=== REQUIRED ACTION ===
Omit the pictures. Print each entry below exactly.

=== DATASET EXCERPTS ===
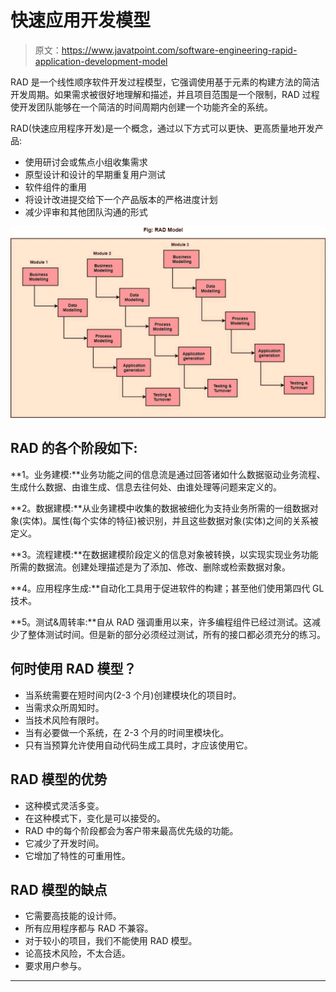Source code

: # 快速应用开发模型

> 原文：<https://www.javatpoint.com/software-engineering-rapid-application-development-model>

RAD 是一个线性顺序软件开发过程模型，它强调使用基于元素的构建方法的简洁开发周期。如果需求被很好地理解和描述，并且项目范围是一个限制，RAD 过程使开发团队能够在一个简洁的时间周期内创建一个功能齐全的系统。

RAD(快速应用程序开发)是一个概念，通过以下方式可以更快、更高质量地开发产品:

*   使用研讨会或焦点小组收集需求
*   原型设计和设计的早期重复用户测试
*   软件组件的重用
*   将设计改进提交给下一个产品版本的严格进度计划
*   减少评审和其他团队沟通的形式

![RAD - Rapid Application Development - Model](img/fd4f2a44ce77da42290024a38b4bf4c6.png)

## RAD 的各个阶段如下:

**1。业务建模:**业务功能之间的信息流是通过回答诸如什么数据驱动业务流程、生成什么数据、由谁生成、信息去往何处、由谁处理等问题来定义的。

**2。数据建模:**从业务建模中收集的数据被细化为支持业务所需的一组数据对象(实体)。属性(每个实体的特征)被识别，并且这些数据对象(实体)之间的关系被定义。

**3。流程建模:**在数据建模阶段定义的信息对象被转换，以实现实现业务功能所需的数据流。创建处理描述是为了添加、修改、删除或检索数据对象。

**4。应用程序生成:**自动化工具用于促进软件的构建；甚至他们使用第四代 GL 技术。

**5。测试&周转率:**自从 RAD 强调重用以来，许多编程组件已经过测试。这减少了整体测试时间。但是新的部分必须经过测试，所有的接口都必须充分的练习。

## 何时使用 RAD 模型？

*   当系统需要在短时间内(2-3 个月)创建模块化的项目时。
*   当需求众所周知时。
*   当技术风险有限时。
*   当有必要做一个系统，在 2-3 个月的时间里模块化。
*   只有当预算允许使用自动代码生成工具时，才应该使用它。

## RAD 模型的优势

*   这种模式灵活多变。
*   在这种模式下，变化是可以接受的。
*   RAD 中的每个阶段都会为客户带来最高优先级的功能。
*   它减少了开发时间。
*   它增加了特性的可重用性。

## RAD 模型的缺点

*   它需要高技能的设计师。
*   所有应用程序都与 RAD 不兼容。
*   对于较小的项目，我们不能使用 RAD 模型。
*   论高技术风险，不太合适。
*   要求用户参与。

* * *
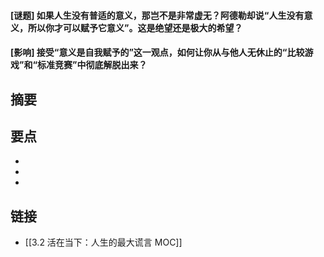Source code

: #### [谜题] 如果人生没有普适的意义，那岂不是非常虚无？阿德勒却说“人生没有意义，所以你才可以赋予它意义”。这是绝望还是极大的希望？


#### [影响] 接受“意义是自我赋予的”这一观点，如何让你从与他人无休止的“比较游戏”和“标准竞赛”中彻底解脱出来？


## 摘要


## 要点

- 
- 
- 

## 链接

- [[3.2 活在当下：人生的最大谎言 MOC]]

=== ANSWER SECTION ===
Source code

: # 快速应用开发模型

> 原文：<https://www.javatpoint.com/software-engineering-rapid-application-development-model>

RAD 是一个线性顺序软件开发过程模型，它强调使用基于元素的构建方法的简洁开发周期。如果需求被很好地理解和描述，并且项目范围是一个限制，RAD 过程使开发团队能够在一个简洁的时间周期内创建一个功能齐全的系统。

RAD(快速应用程序开发)是一个概念，通过以下方式可以更快、更高质量地开发产品:

*   使用研讨会或焦点小组收集需求
*   原型设计和设计的早期重复用户测试
*   软件组件的重用
*   将设计改进提交给下一个产品版本的严格进度计划
*   减少评审和其他团队沟通的形式

![RAD - Rapid Application Development - Model](img/fd4f2a44ce77da42290024a38b4bf4c6.png)

## RAD 的各个阶段如下:

**1。业务建模:**业务功能之间的信息流是通过回答诸如什么数据驱动业务流程、生成什么数据、由谁生成、信息去往何处、由谁处理等问题来定义的。

**2。数据建模:**从业务建模中收集的数据被细化为支持业务所需的一组数据对象(实体)。属性(每个实体的特征)被识别，并且这些数据对象(实体)之间的关系被定义。

**3。流程建模:**在数据建模阶段定义的信息对象被转换，以实现实现业务功能所需的数据流。创建处理描述是为了添加、修改、删除或检索数据对象。

**4。应用程序生成:**自动化工具用于促进软件的构建；甚至他们使用第四代 GL 技术。

**5。测试&周转率:**自从 RAD 强调重用以来，许多编程组件已经过测试。这减少了整体测试时间。但是新的部分必须经过测试，所有的接口都必须充分的练习。

## 何时使用 RAD 模型？

*   当系统需要在短时间内(2-3 个月)创建模块化的项目时。
*   当需求众所周知时。
*   当技术风险有限时。
*   当有必要做一个系统，在 2-3 个月的时间里模块化。
*   只有当预算允许使用自动代码生成工具时，才应该使用它。

## RAD 模型的优势

*   这种模式灵活多变。
*   在这种模式下，变化是可以接受的。
*   RAD 中的每个阶段都会为客户带来最高优先级的功能。
*   它减少了开发时间。
*   它增加了特性的可重用性。

## RAD 模型的缺点

*   它需要高技能的设计师。
*   所有应用程序都与 RAD 不兼容。
*   对于较小的项目，我们不能使用 RAD 模型。
*   论高技术风险，不太合适。
*   要求用户参与。

* * *
Source code

: #### [谜题] 如果人生没有普适的意义，那岂不是非常虚无？阿德勒却说“人生没有意义，所以你才可以赋予它意义”。这是绝望还是极大的希望？


#### [影响] 接受“意义是自我赋予的”这一观点，如何让你从与他人无休止的“比较游戏”和“标准竞赛”中彻底解脱出来？


## 摘要


## 要点

- 
- 
- 

## 链接

- [[3.2 活在当下：人生的最大谎言 MOC]]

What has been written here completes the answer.